If you look closely, you can see that in addition to his fine burgundy polo top, he also has a black jumper in hand which he drops beside him on the pitch. This was a mistake and he would never see the jumper again, as police are swiftly on hand to apprehend the casualistic ruffian and several of them rush him away along the pitch. But the discordian moment has had already made it’s mark on the parchment of time.

Leading the pitch invader away proves harder than the police had imagined, resulting in a Christ-like fall:

The poor lad seems to have suddenly lost all energy and simply cannot move another muscle. Humorously, the rest of his journey from the pitch is provided at the expense of King Leopold himself as a result, much to the delight of the home crowd:

Meanwhile, Villa goalkeeper Jimmy Rimmer, among other players, naively appeals for calm as trouble continues behind his goal:

Riot police stream up the terrace to try and separate the groups of fans while another separate regiment of authoritarians make their way onto the pitch, who’s uniforms suggest they are not exactly prepared for physical confrontation.

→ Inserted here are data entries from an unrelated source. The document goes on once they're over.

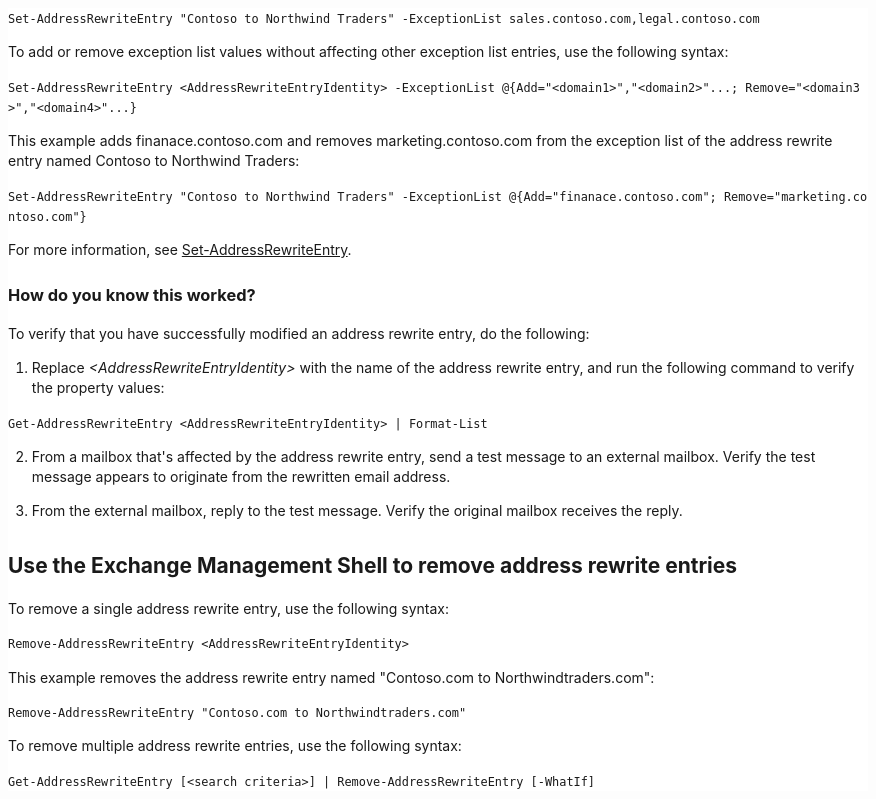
 ```
Set-AddressRewriteEntry "Contoso to Northwind Traders" -ExceptionList sales.contoso.com,legal.contoso.com
```

To add or remove exception list values without affecting other exception list entries, use the following syntax:
  
```
Set-AddressRewriteEntry <AddressRewriteEntryIdentity> -ExceptionList @{Add="<domain1>","<domain2>"...; Remove="<domain3>","<domain4>"...}
```

This example adds finanace.contoso.com and removes marketing.contoso.com from the exception list of the address rewrite entry named Contoso to Northwind Traders:
  
```
Set-AddressRewriteEntry "Contoso to Northwind Traders" -ExceptionList @{Add="finanace.contoso.com"; Remove="marketing.contoso.com"}
```

For more information, see [Set-AddressRewriteEntry](http://technet.microsoft.com/library/2390ee56-7d46-4584-aae8-fba8455e9e04.aspx).
  
### How do you know this worked?

To verify that you have successfully modified an address rewrite entry, do the following:
  
1. Replace  _\<AddressRewriteEntryIdentity\>_ with the name of the address rewrite entry, and run the following command to verify the property values: 
    
  ```
  Get-AddressRewriteEntry <AddressRewriteEntryIdentity> | Format-List
  ```

2. From a mailbox that's affected by the address rewrite entry, send a test message to an external mailbox. Verify the test message appears to originate from the rewritten email address.
    
3. From the external mailbox, reply to the test message. Verify the original mailbox receives the reply.
    
## Use the Exchange Management Shell to remove address rewrite entries

To remove a single address rewrite entry, use the following syntax:
  
```
Remove-AddressRewriteEntry <AddressRewriteEntryIdentity>
```

This example removes the address rewrite entry named "Contoso.com to Northwindtraders.com":
  
```
Remove-AddressRewriteEntry "Contoso.com to Northwindtraders.com"
```

To remove multiple address rewrite entries, use the following syntax:
  
```
Get-AddressRewriteEntry [<search criteria>] | Remove-AddressRewriteEntry [-WhatIf]
```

The home supporters respond to the situation with the topical chant of “Argentina! Argentina!”, referencing the Falklands War as a sort of verbal retaliation as the fighting continued:

In a trademark British display of willful ignorance, the commentator mentions that it is “impossible of course to say who started it”. The fact that the rest of the Villa supporters were apparently chanting “You’re the shit of Birmingham” to those behind the goal was perhaps evident enough.

Some unfortunate casualties (literally, because casual) from the mayhem can be seen being taken away for treatment. We hope they made a speedy recovery and that they are living good lives these days.

Eventually the situation is resolved to a somewhat satisfactory degree, at least enough for the referee to resume the game:

But in one last display of the absurdity of man, we can quite clearly see one Villa supporter who has cunningly alluded the police line, who are apparently blind to his extremely conspicuously Union Jack waving:

The game would finish 0-0, enough to send Aston Villa to the final, but Anderlecht would appeal to UEFA to have the game overturned due to psychological damage of the traumatic events seen above. While Villa were punished by being ordered to play their next European home game behind doors (vs Besiktas the following September), Anderlecht’s request was denied, clearly indicating that at the time players were expected to be able to deal with your run of the mill crowd trouble as part of the job. Truly a golden age.